# [WORK INSTRUCTIONS]
Check every line below for the word "doit" and copy the ones that have it.

# [ENTRIES SHOWN]
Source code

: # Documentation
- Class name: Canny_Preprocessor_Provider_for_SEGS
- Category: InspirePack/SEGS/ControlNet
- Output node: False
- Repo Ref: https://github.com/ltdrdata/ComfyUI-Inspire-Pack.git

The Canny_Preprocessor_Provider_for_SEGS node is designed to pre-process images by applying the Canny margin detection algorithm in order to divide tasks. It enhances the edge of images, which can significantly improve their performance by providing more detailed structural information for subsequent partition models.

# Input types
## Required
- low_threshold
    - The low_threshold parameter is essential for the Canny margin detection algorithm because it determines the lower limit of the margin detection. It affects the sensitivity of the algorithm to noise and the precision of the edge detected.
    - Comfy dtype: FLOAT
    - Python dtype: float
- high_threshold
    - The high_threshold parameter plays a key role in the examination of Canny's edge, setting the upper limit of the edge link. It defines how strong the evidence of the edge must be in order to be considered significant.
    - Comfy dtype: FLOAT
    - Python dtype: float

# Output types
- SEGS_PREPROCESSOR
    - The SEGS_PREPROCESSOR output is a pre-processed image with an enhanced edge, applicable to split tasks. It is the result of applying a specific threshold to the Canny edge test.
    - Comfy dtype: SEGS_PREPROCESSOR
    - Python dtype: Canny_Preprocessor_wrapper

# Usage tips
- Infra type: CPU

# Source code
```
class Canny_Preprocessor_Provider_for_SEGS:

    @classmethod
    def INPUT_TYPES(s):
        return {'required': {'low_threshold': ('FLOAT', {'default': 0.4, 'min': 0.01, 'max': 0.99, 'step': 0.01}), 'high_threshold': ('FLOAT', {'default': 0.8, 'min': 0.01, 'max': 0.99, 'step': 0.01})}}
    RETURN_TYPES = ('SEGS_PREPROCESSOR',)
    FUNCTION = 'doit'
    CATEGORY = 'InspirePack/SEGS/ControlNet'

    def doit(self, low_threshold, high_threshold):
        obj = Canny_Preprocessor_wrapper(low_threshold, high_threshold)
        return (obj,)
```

# [SOLUTION TO THE EXERCISE]
    FUNCTION = 'doit'
    def doit(self, low_threshold, high_threshold):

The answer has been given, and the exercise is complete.